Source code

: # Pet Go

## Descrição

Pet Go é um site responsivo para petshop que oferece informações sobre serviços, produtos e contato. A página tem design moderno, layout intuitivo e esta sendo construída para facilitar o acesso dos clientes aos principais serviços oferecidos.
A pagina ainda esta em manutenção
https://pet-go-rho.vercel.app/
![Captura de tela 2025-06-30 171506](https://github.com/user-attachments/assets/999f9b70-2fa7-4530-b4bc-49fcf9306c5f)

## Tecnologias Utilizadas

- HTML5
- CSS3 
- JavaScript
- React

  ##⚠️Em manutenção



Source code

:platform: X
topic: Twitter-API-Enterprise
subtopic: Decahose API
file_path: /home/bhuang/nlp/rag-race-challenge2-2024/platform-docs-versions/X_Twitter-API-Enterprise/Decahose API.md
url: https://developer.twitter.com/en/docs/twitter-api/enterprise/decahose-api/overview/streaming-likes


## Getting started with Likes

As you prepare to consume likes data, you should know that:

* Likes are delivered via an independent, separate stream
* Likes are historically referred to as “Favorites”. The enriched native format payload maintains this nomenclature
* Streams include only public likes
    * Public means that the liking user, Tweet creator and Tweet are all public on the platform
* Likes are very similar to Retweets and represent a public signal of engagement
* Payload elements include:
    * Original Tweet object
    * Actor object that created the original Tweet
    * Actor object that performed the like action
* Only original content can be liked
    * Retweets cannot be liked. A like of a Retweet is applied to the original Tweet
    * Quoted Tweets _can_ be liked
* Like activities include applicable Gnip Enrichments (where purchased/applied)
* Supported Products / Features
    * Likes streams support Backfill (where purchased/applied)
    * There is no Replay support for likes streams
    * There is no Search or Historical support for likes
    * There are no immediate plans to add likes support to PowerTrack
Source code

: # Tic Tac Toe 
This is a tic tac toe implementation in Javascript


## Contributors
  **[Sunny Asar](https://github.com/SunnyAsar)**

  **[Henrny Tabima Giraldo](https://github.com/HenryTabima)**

::::

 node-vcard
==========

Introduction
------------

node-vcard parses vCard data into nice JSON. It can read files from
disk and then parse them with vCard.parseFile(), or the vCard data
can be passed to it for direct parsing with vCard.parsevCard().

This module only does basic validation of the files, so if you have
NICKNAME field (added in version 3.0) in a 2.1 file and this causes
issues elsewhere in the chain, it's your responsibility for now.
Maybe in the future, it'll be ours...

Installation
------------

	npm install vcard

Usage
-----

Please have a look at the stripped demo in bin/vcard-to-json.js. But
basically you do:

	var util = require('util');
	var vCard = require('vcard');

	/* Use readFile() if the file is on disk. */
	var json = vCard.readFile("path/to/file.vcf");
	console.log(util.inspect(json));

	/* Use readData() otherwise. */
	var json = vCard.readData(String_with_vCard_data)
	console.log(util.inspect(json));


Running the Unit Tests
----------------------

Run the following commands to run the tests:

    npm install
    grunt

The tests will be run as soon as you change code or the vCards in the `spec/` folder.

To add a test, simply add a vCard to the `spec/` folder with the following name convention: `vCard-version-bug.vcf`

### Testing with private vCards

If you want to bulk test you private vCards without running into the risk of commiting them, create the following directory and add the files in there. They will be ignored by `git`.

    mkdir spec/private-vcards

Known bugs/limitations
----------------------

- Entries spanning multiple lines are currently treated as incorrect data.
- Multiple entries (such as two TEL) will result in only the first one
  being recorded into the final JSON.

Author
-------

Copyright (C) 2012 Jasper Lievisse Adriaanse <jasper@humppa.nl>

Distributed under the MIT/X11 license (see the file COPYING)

::::

WHAT YOU HAVE TO DO:
Return, word for word, the lines of the data above from the line with "Known bugs/limitations" through the line with "Distributed under the", inclusive.

TASK ANSWER:
Known bugs/limitations
----------------------

- Entries spanning multiple lines are currently treated as incorrect data.
- Multiple entries (such as two TEL) will result in only the first one
  being recorded into the final JSON.

Author
-------

Copyright (C) 2012 Jasper Lievisse Adriaanse <jasper@humppa.nl>

Distributed under the MIT/X11 license (see the file COPYING)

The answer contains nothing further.